Requirement>
Go through the data and retrieve each line that includes the string "fact".

== Exercise inputs

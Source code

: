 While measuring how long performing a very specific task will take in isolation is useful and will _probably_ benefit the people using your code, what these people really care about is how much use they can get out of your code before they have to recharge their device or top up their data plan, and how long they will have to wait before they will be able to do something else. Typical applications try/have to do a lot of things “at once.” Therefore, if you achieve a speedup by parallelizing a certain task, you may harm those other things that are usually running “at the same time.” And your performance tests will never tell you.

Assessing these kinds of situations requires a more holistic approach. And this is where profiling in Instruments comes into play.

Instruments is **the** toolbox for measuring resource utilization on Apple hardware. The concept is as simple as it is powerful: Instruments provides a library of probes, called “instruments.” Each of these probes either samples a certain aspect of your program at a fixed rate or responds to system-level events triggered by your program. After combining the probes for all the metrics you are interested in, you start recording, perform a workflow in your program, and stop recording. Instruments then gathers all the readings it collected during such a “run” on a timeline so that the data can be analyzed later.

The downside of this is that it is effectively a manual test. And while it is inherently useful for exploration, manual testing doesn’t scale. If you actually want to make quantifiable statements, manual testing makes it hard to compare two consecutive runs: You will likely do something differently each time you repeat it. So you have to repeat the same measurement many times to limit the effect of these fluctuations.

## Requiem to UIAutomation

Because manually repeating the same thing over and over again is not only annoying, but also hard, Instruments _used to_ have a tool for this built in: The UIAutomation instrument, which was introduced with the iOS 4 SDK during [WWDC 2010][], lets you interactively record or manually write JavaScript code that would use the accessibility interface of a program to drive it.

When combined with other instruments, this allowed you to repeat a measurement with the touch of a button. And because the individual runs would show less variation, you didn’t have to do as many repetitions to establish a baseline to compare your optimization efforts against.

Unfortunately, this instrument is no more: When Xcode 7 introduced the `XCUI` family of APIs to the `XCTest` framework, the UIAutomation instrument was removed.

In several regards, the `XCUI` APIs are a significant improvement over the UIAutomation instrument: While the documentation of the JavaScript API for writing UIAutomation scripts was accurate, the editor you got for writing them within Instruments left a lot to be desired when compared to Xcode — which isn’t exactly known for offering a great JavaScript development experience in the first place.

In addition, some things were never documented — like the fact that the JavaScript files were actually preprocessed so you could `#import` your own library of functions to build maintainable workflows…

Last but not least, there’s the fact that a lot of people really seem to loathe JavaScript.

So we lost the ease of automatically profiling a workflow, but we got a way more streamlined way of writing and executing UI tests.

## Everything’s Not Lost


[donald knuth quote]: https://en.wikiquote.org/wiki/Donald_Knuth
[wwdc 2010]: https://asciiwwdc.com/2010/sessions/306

====

Task result>
In addition, some things were never documented — like the fact that the JavaScript files were actually preprocessed so you could `#import` your own library of functions to build maintainable workflows…
Last but not least, there’s the fact that a lot of people really seem to loathe JavaScript.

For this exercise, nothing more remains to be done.